>>>

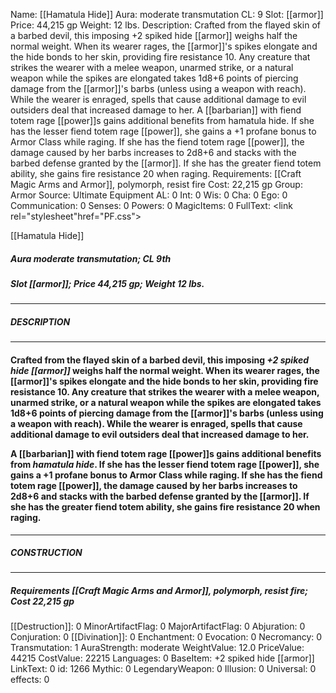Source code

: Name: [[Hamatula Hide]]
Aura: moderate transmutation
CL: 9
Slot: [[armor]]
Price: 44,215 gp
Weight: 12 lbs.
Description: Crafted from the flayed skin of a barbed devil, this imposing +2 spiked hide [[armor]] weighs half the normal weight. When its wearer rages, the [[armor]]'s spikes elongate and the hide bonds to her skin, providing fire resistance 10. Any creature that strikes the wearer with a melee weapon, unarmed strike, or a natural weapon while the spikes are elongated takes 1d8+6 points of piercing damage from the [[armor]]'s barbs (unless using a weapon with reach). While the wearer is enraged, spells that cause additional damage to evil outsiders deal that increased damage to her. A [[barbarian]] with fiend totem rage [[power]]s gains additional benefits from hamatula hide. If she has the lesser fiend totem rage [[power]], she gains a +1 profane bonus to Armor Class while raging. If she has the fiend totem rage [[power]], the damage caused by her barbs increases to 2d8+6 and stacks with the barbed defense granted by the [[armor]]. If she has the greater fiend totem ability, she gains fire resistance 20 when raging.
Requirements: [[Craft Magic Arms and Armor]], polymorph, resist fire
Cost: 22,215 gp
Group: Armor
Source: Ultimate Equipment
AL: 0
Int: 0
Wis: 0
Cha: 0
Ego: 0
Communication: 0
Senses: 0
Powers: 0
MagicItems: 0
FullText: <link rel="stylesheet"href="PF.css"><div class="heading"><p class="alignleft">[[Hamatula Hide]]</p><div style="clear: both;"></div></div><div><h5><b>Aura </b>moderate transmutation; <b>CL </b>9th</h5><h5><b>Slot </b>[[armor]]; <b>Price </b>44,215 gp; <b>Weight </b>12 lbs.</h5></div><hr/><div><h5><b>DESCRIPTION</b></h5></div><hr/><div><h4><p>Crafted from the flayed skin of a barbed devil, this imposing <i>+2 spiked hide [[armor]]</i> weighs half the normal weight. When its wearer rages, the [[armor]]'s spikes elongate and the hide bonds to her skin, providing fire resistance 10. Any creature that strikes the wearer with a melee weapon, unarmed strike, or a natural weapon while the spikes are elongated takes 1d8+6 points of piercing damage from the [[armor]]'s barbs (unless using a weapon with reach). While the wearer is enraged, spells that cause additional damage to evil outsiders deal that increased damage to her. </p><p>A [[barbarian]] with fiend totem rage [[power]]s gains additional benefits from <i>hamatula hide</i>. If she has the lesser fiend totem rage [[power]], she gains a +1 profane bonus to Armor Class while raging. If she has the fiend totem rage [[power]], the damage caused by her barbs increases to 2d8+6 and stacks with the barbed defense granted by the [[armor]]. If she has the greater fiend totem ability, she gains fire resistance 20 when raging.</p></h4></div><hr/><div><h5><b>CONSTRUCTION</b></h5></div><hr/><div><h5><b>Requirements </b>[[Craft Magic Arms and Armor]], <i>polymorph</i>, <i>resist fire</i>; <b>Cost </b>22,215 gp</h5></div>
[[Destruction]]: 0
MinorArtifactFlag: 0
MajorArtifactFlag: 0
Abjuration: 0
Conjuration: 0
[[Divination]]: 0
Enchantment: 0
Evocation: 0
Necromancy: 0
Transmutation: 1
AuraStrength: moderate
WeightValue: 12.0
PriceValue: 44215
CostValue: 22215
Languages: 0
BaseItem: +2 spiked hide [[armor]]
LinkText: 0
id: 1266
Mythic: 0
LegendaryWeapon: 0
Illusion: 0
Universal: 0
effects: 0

<<<
>>>

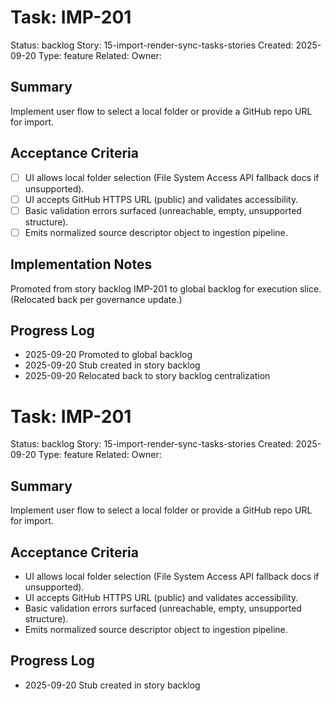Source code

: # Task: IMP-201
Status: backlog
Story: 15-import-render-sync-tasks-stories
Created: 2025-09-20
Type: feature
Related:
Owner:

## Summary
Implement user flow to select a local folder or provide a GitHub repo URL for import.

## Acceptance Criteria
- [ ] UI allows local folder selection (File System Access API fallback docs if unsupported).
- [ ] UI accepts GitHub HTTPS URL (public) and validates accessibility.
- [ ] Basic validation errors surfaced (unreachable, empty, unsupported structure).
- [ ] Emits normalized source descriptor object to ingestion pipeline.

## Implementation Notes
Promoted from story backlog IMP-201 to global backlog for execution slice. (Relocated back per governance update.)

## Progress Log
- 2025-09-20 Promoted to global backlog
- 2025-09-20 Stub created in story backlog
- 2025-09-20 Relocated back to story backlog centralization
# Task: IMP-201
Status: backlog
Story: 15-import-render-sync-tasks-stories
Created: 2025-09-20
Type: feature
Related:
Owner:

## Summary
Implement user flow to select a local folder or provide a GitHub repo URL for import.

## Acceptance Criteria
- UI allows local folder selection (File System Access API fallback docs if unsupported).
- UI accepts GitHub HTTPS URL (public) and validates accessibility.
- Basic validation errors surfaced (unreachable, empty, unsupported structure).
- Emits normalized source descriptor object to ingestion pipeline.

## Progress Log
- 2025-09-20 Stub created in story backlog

<<<

Problem details: Every line above in which the word "descriptor" occurs is to be copied.

Response to this exercise:
- [ ] Emits normalized source descriptor object to ingestion pipeline.
- Emits normalized source descriptor object to ingestion pipeline.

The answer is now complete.